I'm not too sure how to go about proving those things. From what I understand, I notice a few things.
$x_1 + y_2 = y_1 + x_2$ is satisfied when $x_1 = x_2 = y_2 = y_1$ which I assume has to do with reflexive.
$x_1 + y_2 = y_1 + x_2$ is satisfied when $x_1 = x_2$ and $y_1 = y_2$ which I assume has to do with symmetric.
Still, I am at a loss on how to write an answer. Specifically, I think it would help if someone could clarify/expand on what is meant by "$(x_1, x_2) \sim (y_1, y_2)$ exactly when $x_1 + y_2 = y_1 + x_2$."
 A: Hint: the given condition $x_1+y_2=y_1+x_2$ is equivalent to $\color{magenta}{x_1-x_2=y_1-y_2}$ (if you move both $x_2$ and $y_2$ to the other side). In this form, it is much more convenient to use, because each side of the equality has components of the same pair of numbers. See if you can apply the definitions of the reflexive, symmetric, and transitive properties now.
Your work is incorrect because you're making too many unjustified assumptions. For example, in what you wrote about both reflexivity and symmetry, you're assuming that $x_1=x_2$. Why?? $(x_1,x_2)\in\mathbb{Z}^2$ can be an arbitrary pair of numbers. Nothing requires its two components to be equal to each other.

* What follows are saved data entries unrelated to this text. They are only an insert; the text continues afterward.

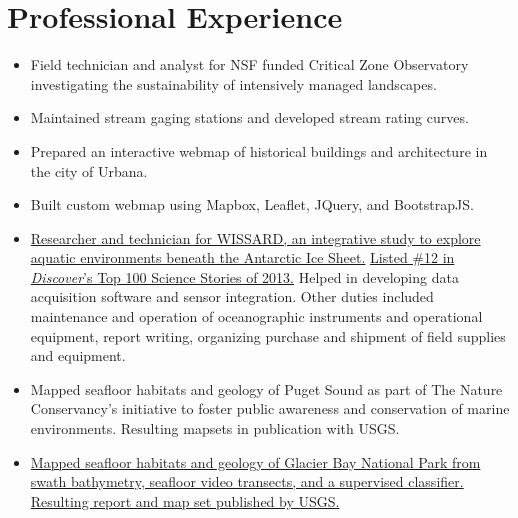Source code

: \section{Professional Experience}

\begin{itemize}
\item Field technician and analyst for NSF funded Critical Zone Observatory investigating the sustainability of intensively managed landscapes. 
\item Maintained stream gaging stations and developed stream rating curves. 
\end{itemize}

\begin{itemize}
\item Prepared an interactive webmap of historical buildings and architecture in the city of Urbana.
\item Built custom webmap using Mapbox, Leaflet, JQuery, and BootstrapJS. 

\end{itemize}

\begin{itemize}
\item \href{http://www.wissard.org}{Researcher and technician for WISSARD, an
  integrative study to explore aquatic environments beneath the Antarctic Ice
  Sheet.}
  \href{http://discovermagazine.com/2014/jan-feb/12-the-search-for-life-trapped-under-ice}
       {Listed \#12 in \textit{Discover}'s Top 100 Science Stories of 2013.} Helped in developing data acquisition software and sensor integration.
       Other duties included maintenance and operation of oceanographic instruments and operational equipment,
       report writing, organizing purchase and shipment of field supplies and equipment.
  
\item Mapped seafloor habitats and geology of Puget Sound as part of The Nature
  Conservancy's initiative to foster public awareness and conservation of marine
  environments. Resulting mapsets in publication with USGS.

\item \href{http://pubs.usgs.gov/sim/3253/}{Mapped seafloor habitats and geology
  of Glacier Bay National Park from swath bathymetry, seafloor video transects, and a supervised classifier. Resulting report and map set published by USGS.}
  
\end{itemize}

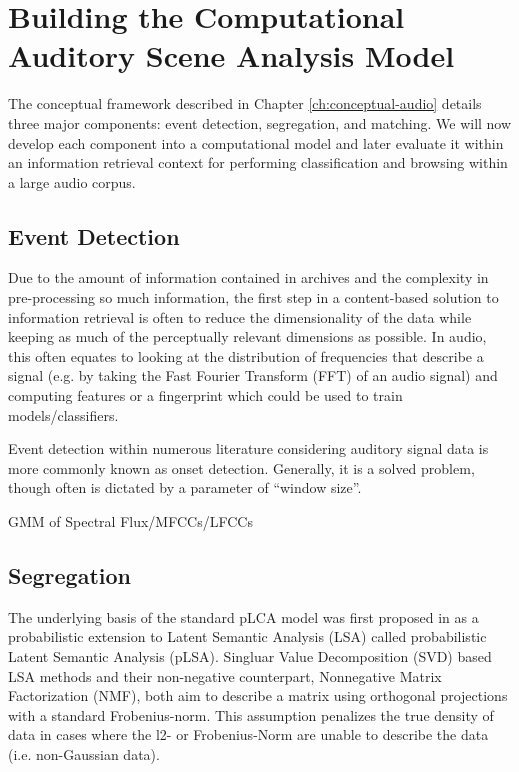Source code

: \documentclass[a4paper,10pt,final]{ThesisStyle}
\begin{document}


\section{Building the Computational Auditory Scene Analysis Model}

The conceptual framework described in Chapter \ref{ch:conceptual-audio} details three major components: event detection, segregation, and matching.  We will now develop each component into a computational model and later evaluate it within an information retrieval context for performing classification and browsing within a large audio corpus.

\subsection{Event Detection}

Due to the amount of information contained in archives and the complexity in pre-processing so much information, the first step in a content-based solution to information retrieval is often to reduce the dimensionality of the data while keeping as much of the perceptually relevant dimensions as possible.  In audio, this often equates to looking at the distribution of frequencies that describe a signal (e.g. by taking the Fast Fourier Transform (FFT) of an audio signal) and computing features or a fingerprint which could be used to train models/classifiers.

Event detection within numerous literature considering auditory signal data is more commonly known as onset detection.  Generally, it is a solved problem, though often is dictated by a parameter of ``window size''.

GMM of Spectral Flux/MFCCs/LFCCs

\subsection{Segregation}
\label{sec:plca}

The underlying basis of the standard pLCA model was first proposed in \cite{Hofmann1999} as a probabilistic extension to Latent Semantic Analysis (LSA) called probabilistic Latent Semantic Analysis (pLSA).  Singluar Value Decomposition (SVD) based LSA methods and their non-negative counterpart, Nonnegative Matrix Factorization (NMF), both aim to describe a matrix using orthogonal projections with a standard Frobenius-norm.  This assumption penalizes the true density of data in cases where the l2- or Frobenius-Norm are unable to describe the data (i.e. non-Gaussian data).  
\end{document}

Specifically, I think it would help if someone could clarify/expand on what is meant by "$(x_1,x_2)\sim(y_1,y_2)$ exactly when $x_1+y_2=y_1+x_2$."

It means exactly what it says. For any two pairs of integers that we'd like to look at, we denote one of them $(x_1,x_2)$ and the other one $(y_1,y_2)$, we check whether the equality $x_1+y_2=y_1+x_2$ is satisfied, and if it is we say that $(x_1,x_2)\sim(y_1,y_2)$. Here are a couple of examples.


*

*Let $(x_1,x_2)=(3,10)$ and $(y_1,y_2)=(-1,6)$; both are elements of $\mathbb{Z}^2$. So here $x_1=3$, $x_2=10$, $y_1=-1$, and $y_2=6$. Then we can calculate that $x_1+y_2=3+6=9$ and $y_1+x_2=(-1)+10=9$. We can see that $x_1+y_2=y_1+x_2$ (i.e. $9=9$) for these two pairs. Since they satisfy this condition, they are in this relation: $(3,9)\sim(-1,6)$.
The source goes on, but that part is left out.